:: ACTIVITY ::
Please return all lines in the listing holding the word "Inköp".

:: GIVEN DATA ::
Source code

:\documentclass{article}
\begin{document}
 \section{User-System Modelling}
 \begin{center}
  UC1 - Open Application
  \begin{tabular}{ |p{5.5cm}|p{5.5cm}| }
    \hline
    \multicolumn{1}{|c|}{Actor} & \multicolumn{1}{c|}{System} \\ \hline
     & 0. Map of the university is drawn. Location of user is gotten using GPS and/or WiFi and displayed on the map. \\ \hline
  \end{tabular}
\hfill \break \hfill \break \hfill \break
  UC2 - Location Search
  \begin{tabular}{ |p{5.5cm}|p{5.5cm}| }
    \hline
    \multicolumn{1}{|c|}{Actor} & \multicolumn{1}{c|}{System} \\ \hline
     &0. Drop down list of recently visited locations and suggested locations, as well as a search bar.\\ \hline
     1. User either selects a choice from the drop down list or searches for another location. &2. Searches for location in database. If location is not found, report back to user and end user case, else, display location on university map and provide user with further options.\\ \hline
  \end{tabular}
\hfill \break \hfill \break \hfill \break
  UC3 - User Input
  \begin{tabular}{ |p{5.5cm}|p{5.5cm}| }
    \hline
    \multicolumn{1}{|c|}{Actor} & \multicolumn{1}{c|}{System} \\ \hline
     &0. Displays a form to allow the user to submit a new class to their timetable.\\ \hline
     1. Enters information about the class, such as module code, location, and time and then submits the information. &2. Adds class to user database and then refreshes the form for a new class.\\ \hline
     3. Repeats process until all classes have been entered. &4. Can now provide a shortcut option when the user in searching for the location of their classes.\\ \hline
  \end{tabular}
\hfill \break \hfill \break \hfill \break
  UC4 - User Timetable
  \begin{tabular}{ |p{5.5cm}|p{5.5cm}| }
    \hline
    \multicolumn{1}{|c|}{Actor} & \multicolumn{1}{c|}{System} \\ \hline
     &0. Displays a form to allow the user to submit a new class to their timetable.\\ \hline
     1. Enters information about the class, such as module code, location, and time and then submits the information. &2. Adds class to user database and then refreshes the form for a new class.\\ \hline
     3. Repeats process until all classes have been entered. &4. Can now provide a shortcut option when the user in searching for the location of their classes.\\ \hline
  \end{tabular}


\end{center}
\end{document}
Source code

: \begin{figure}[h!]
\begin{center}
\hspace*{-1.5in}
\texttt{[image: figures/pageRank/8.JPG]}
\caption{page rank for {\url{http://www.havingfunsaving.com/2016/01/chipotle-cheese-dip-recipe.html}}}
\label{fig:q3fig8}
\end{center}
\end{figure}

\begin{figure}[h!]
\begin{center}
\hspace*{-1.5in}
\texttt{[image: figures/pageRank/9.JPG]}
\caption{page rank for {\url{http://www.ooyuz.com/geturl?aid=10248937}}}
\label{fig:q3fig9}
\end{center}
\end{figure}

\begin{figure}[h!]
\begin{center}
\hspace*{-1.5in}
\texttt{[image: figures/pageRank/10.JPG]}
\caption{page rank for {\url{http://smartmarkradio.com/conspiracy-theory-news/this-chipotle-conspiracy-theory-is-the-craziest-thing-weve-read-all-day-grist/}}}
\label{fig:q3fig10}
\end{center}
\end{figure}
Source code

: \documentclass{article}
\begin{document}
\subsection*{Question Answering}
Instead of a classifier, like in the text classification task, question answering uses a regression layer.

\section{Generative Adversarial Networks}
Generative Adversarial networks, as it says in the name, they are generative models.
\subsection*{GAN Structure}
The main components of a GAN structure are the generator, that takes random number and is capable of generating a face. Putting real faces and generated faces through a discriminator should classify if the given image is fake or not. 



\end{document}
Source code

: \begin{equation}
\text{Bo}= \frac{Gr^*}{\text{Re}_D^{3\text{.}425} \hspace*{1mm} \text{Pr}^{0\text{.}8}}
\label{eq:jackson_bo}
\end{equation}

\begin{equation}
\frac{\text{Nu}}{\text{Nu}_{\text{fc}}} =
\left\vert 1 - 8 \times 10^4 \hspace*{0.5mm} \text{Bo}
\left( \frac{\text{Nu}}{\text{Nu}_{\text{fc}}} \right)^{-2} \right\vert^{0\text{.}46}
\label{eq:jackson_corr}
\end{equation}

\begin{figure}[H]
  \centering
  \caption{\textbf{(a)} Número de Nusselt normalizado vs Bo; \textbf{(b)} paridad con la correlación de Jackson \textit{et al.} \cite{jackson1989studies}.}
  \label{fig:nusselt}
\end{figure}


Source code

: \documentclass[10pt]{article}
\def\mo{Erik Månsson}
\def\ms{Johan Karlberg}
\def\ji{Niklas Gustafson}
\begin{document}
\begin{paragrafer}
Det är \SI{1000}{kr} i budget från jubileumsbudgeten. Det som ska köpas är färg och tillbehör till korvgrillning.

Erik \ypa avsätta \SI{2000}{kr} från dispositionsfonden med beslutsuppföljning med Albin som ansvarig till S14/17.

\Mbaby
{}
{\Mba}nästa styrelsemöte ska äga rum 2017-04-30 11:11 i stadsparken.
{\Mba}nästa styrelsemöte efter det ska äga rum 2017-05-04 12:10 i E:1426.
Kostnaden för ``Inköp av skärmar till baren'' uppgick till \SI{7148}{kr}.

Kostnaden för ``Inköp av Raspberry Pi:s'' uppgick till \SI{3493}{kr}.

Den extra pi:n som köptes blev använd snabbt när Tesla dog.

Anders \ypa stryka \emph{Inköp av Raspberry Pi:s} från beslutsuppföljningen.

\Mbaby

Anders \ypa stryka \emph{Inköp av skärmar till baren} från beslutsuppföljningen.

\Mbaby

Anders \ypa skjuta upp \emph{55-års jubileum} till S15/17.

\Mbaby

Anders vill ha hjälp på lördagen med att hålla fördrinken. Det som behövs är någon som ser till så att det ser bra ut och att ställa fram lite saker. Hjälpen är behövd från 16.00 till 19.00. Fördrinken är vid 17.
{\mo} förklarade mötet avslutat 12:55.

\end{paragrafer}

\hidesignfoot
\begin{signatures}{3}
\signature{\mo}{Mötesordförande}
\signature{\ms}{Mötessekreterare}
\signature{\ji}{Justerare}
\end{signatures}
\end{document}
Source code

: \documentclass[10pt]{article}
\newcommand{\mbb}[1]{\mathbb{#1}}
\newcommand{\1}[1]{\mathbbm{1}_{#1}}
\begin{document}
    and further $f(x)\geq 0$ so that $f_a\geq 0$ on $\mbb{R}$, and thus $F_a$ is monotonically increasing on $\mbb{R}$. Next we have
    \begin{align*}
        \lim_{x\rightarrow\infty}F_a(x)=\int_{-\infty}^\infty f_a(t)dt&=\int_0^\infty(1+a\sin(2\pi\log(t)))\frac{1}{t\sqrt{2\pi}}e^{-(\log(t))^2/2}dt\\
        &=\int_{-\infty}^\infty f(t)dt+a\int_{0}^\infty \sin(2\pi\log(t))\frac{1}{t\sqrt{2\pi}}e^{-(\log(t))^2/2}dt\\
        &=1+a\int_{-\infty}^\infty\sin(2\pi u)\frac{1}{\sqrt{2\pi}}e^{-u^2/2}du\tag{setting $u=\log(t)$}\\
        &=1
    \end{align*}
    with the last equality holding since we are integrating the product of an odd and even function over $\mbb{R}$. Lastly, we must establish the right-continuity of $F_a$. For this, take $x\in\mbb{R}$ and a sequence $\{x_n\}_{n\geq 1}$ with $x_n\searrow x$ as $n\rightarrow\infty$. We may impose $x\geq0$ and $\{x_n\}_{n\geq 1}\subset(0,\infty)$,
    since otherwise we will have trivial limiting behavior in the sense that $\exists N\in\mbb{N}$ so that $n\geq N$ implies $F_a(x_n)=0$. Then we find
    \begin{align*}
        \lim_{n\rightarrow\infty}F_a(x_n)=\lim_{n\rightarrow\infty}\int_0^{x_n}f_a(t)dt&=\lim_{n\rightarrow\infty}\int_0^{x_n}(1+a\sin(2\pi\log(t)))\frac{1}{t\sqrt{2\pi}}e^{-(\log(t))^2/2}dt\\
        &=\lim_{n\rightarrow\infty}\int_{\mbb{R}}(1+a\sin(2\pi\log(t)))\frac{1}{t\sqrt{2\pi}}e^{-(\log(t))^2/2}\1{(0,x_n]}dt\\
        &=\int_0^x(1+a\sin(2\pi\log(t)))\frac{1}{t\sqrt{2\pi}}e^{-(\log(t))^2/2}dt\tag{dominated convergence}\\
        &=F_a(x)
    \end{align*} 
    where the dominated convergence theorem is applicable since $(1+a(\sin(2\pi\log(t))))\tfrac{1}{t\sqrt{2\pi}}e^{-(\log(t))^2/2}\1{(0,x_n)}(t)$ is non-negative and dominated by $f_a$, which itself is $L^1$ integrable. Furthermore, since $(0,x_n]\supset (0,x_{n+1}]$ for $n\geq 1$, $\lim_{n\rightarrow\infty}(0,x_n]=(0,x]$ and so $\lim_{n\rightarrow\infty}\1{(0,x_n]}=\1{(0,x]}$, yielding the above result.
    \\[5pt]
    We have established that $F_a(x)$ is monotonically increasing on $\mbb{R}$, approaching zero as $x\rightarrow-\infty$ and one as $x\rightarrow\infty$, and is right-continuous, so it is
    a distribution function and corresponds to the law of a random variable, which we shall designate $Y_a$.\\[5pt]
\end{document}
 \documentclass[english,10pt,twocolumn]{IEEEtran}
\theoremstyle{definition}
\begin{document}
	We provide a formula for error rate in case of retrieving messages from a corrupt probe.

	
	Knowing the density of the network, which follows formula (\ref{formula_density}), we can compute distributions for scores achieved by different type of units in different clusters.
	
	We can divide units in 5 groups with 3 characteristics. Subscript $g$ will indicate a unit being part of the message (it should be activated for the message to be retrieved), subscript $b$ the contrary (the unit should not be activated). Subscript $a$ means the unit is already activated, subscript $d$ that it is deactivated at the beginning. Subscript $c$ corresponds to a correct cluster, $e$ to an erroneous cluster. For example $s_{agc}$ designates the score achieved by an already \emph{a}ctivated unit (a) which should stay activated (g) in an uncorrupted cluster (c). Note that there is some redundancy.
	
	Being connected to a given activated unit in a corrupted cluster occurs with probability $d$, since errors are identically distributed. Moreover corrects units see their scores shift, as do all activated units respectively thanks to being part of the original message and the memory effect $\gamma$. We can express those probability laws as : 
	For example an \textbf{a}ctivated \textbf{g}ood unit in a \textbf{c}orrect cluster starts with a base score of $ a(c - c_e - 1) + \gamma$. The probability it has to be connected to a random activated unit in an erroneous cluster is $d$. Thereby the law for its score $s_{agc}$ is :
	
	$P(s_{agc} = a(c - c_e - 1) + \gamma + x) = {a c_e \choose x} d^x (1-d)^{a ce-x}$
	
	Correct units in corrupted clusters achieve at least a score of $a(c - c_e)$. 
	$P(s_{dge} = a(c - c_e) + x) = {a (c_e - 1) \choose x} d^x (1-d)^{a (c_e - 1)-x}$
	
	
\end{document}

:: OUTPUT FOR THIS EXERCISE ::
Kostnaden för ``Inköp av skärmar till baren'' uppgick till \SI{7148}{kr}.
Kostnaden för ``Inköp av Raspberry Pi:s'' uppgick till \SI{3493}{kr}.
Anders \ypa stryka \emph{Inköp av Raspberry Pi:s} från beslutsuppföljningen.
Anders \ypa stryka \emph{Inköp av skärmar till baren} från beslutsuppföljningen.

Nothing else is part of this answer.